EXERCISE REQUIREMENTS: In the records that follow, find the line with "the ESP13 board:**"; from there, retype every line exactly through the line with "- There is a 2 x 4", which also belongs to the answer.

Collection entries
***
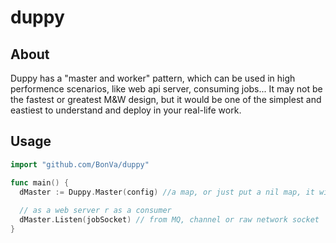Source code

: # duppy
## About
Duppy has a "master and worker" pattern, which can be used in high performence scenarios, like web api server, consuming jobs...
It may not be the fastest or greatest M&W design, but it would be one of the simplest and eastiest to understand and deploy in your real-life work.

## Usage
``` go
import "github.com/BonVa/duppy"

func main() {
  dMaster := Duppy.Master(config) //a map, or just put a nil map, it will create an default master who has 10 workers
  
  // as a web server r as a consumer
  dMaster.Listen(jobSocket) // from MQ, channel or raw network socket
}
```
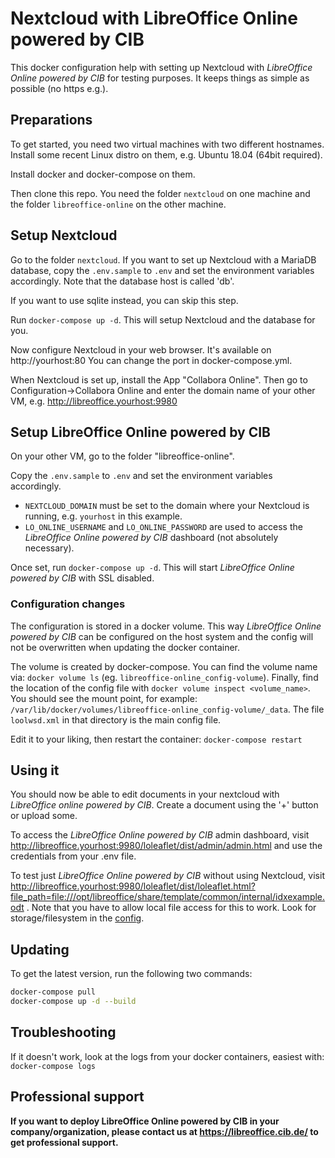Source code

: # Nextcloud with LibreOffice Online powered by CIB

This docker configuration help with setting up Nextcloud with *LibreOffice Online powered by CIB*
for testing purposes.
It keeps things as simple as possible (no https e.g.).

## Preparations

To get started, you need two virtual machines with two different hostnames.
Install some recent Linux distro on them, e.g. Ubuntu 18.04 (64bit required).

Install docker and docker-compose on them.

Then clone this repo. You need the folder `nextcloud` on one machine and
the folder `libreoffice-online` on the other machine.

## Setup Nextcloud

Go to the folder `nextcloud`. If you want to set up Nextcloud with a MariaDB database, copy the `.env.sample` to `.env` and set the environment variables accordingly.
Note that the database host is called 'db'.

If you want to use sqlite instead, you can skip this step.

Run `docker-compose up -d`.
This will setup Nextcloud and the database for you.

Now configure Nextcloud in your web browser. It's available on http://yourhost:80
You can change the port in docker-compose.yml.

When Nextcloud is set up, install the App "Collabora Online". Then go to Configuration->Collabora Online
and enter the domain name of your other VM, e.g. http://libreoffice.yourhost:9980

## Setup LibreOffice Online powered by CIB

On your other VM, go to the folder "libreoffice-online".

Copy the `.env.sample` to `.env` and set the environment variables accordingly.

* `NEXTCLOUD_DOMAIN` must be set to the domain where your Nextcloud is running, e.g. `yourhost` in this example.
* `LO_ONLINE_USERNAME` and `LO_ONLINE_PASSWORD` are used to access the *LibreOffice Online powered by CIB* dashboard (not absolutely necessary).

Once set, run `docker-compose up -d`.
This will start *LibreOffice Online powered by CIB* with SSL disabled.

### Configuration changes

The configuration is stored in a docker volume. This way *LibreOffice Online powered by CIB* can be configured on the host system and the config will not be overwritten when updating the docker container.

The volume is created by docker-compose. You can find the volume name via: `docker volume ls` (eg. `libreoffice-online_config-volume`). Finally, find the location of the config file with `docker volume inspect <volume_name>`.
You should see the mount point, for example: `/var/lib/docker/volumes/libreoffice-online_config-volume/_data`. The file `loolwsd.xml` in that directory is the main config file.

Edit it to your liking, then restart the container: `docker-compose restart`

## Using it

You should now be able to edit documents in your nextcloud with *LibreOffice online powered by CIB*.
Create a document using the '+' button or upload some.

To access the *LibreOffice Online powered by CIB* admin dashboard, visit http://libreoffice.yourhost:9980/loleaflet/dist/admin/admin.html and use the credentials from your .env file.

To test just *LibreOffice Online powered by CIB* without using Nextcloud, visit http://libreoffice.yourhost:9980/loleaflet/dist/loleaflet.html?file_path=file:///opt/libreoffice/share/template/common/internal/idxexample.odt .
Note that you have to allow local file access for this to work. Look for storage/filesystem in the [config](#configuration-changes).

## Updating

To get the latest version, run the following two commands:

```bash
docker-compose pull
docker-compose up -d --build
```

## Troubleshooting

If it doesn't work, look at the logs from your docker containers, easiest with:
`docker-compose logs`

## Professional support

**If you want to deploy LibreOffice Online powered by CIB in your company/organization, please contact us at https://libreoffice.cib.de/ to get professional support.**
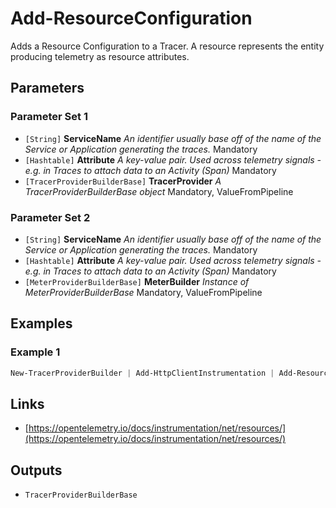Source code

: # Add-ResourceConfiguration

Adds a Resource Configuration to a Tracer. A resource represents the entity producing telemetry as resource attributes.

## Parameters

### Parameter Set 1

- `[String]` **ServiceName** _An identifier usually base off of the name of the Service or Application generating the traces._ Mandatory
- `[Hashtable]` **Attribute** _A key-value pair. Used across telemetry signals - e.g. in Traces to attach data to an Activity (Span)_ Mandatory
- `[TracerProviderBuilderBase]` **TracerProvider** _A TracerProviderBuilderBase object_ Mandatory, ValueFromPipeline

### Parameter Set 2

- `[String]` **ServiceName** _An identifier usually base off of the name of the Service or Application generating the traces._ Mandatory
- `[Hashtable]` **Attribute** _A key-value pair. Used across telemetry signals - e.g. in Traces to attach data to an Activity (Span)_ Mandatory
- `[MeterProviderBuilderBase]` **MeterBuilder** _Instance of MeterProviderBuilderBase_ Mandatory, ValueFromPipeline

## Examples

### Example 1



```powershell
New-TracerProviderBuilder | Add-HttpClientInstrumentation | Add-ResourceConfiguration -ServiceName $ExecutionContext.Host.Name -Attribute @{"host.name" = $(hostname)} | Add-ExporterConsole | Start-Tracer
```

## Links

- [https://opentelemetry.io/docs/instrumentation/net/resources/](https://opentelemetry.io/docs/instrumentation/net/resources/)

## Outputs

- `TracerProviderBuilderBase`
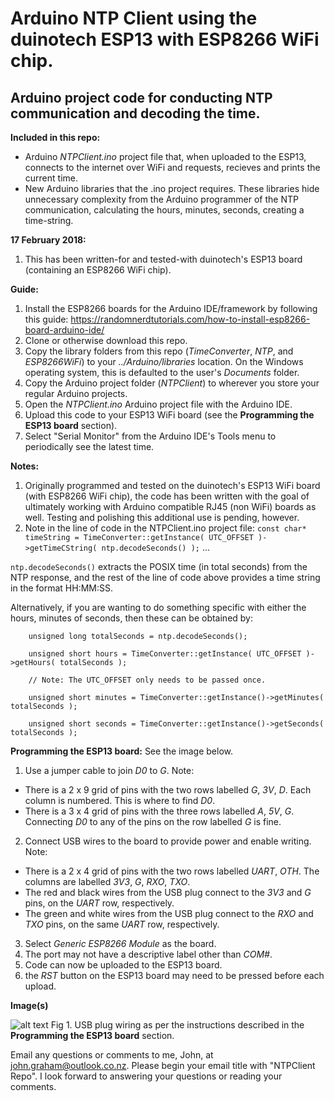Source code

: # Arduino NTP Client using the duinotech ESP13 with ESP8266 WiFi chip.
## Arduino project code for conducting NTP communication and decoding the time.

**Included in this repo:**
- Arduino *NTPClient.ino* project file that, when uploaded to the ESP13, connects to the internet over WiFi and requests, recieves and prints the current time. 
- New Arduino libraries that the .ino project requires. These libraries hide unnecessary complexity from the Arduino programmer of the NTP communication, calculating the hours, minutes, seconds, creating a time-string.

**17 February 2018:**  
1. This has been written-for and tested-with duinotech's ESP13 board (containing an ESP8266 WiFi chip).

**Guide:**
1. Install the ESP8266 boards for the Arduino IDE/framework by following this guide: https://randomnerdtutorials.com/how-to-install-esp8266-board-arduino-ide/
2. Clone or otherwise download this repo.
3. Copy the library folders from this repo (*TimeConverter*, *NTP*, and *ESP8266WiFi*) to your *../Arduino/libraries* location. On the Windows operating system, this is defaulted to the user's *Documents* folder.
4. Copy the Arduino project folder (*NTPClient*) to wherever you store your regular Arduino projects.
5. Open the *NTPClient.ino* Arduino project file with the Arduino IDE.
6. Upload this code to your ESP13 WiFi board (see the **Programming the ESP13 board** section).
7. Select "Serial Monitor" from the Arduino IDE's Tools menu to periodically see the latest time.

**Notes:**
1. Originally programmed and tested on the duinotech's ESP13 WiFi board (with ESP8266 WiFi chip), the code has been written with the goal of ultimately working with Arduino compatible RJ45 (non WiFi) boards as well. Testing and polishing this additional use is pending, however.
2. Note in the line of code in the NTPClient.ino project file: `const char* timeString = TimeConverter::getInstance( UTC_OFFSET )->getTimeCString( ntp.decodeSeconds() );` ...

  `ntp.decodeSeconds()` extracts the POSIX time (in total seconds) from the NTP response, and the rest of the line of code above provides a time string in the format HH:MM:SS.
  
  Alternatively, if you are wanting to do something specific with either the hours, minutes of seconds, then these can be obtained by:
  
```
    unsigned long totalSeconds = ntp.decodeSeconds();
    
    unsigned short hours = TimeConverter::getInstance( UTC_OFFSET )->getHours( totalSeconds );
    
    // Note: The UTC_OFFSET only needs to be passed once.
    
    unsigned short minutes = TimeConverter::getInstance()->getMinutes( totalSeconds );
    
    unsigned short seconds = TimeConverter::getInstance()->getSeconds( totalSeconds ); 
```
 
**Programming the ESP13 board:**
See the image below.
1. Use a jumper cable to join *D0* to *G*. Note:
  - There is a 2 x 9 grid of pins with the two rows labelled *G*, *3V*, *D*. Each column is numbered. This is where to find *D0*.
  - There is a 3 x 4 grid of pins with the three rows labelled *A*, *5V*, *G*. Connecting *D0* to any of the pins on the row labelled *G* is fine.
2. Connect USB wires to the board to provide power and enable writing. Note:
  - There is a 2 x 4 grid of pins with the two rows labelled *UART*, *OTH*. The columns are labelled *3V3*, *G*, *RXO*, *TXO*.
  - The red and black wires from the USB plug connect to the *3V3* and *G* pins, on the *UART* row, respectively.
  - The green and white wires from the USB plug connect to the *RXO* and *TXO* pins, on the same *UART* row, respectively.
3. Select *Generic ESP8266 Module* as the board.
4. The port may not have a descriptive label other than *COM#*.
5. Code can now be uploaded to the ESP13 board.
6. the *RST* button on the ESP13 board may need to be pressed before each upload.

**Image(s)**

![alt text](https://i.imgur.com/Ky0mRgn.jpg)
Fig 1. USB plug wiring as per the instructions described in the **Programming the ESP13 board** section.

Email any questions or comments to me, John, at john.graham@outlook.co.nz. Please begin your email title with "NTPClient Repo".
I look forward to answering your questions or reading your comments.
***
PROBLEM SOLUTION:
**Programming the ESP13 board:**
See the image below.
1. Use a jumper cable to join *D0* to *G*. Note:
  - There is a 2 x 9 grid of pins with the two rows labelled *G*, *3V*, *D*. Each column is numbered. This is where to find *D0*.
  - There is a 3 x 4 grid of pins with the three rows labelled *A*, *5V*, *G*. Connecting *D0* to any of the pins on the row labelled *G* is fine.
2. Connect USB wires to the board to provide power and enable writing. Note:
  - There is a 2 x 4 grid of pins with the two rows labelled *UART*, *OTH*. The columns are labelled *3V3*, *G*, *RXO*, *TXO*.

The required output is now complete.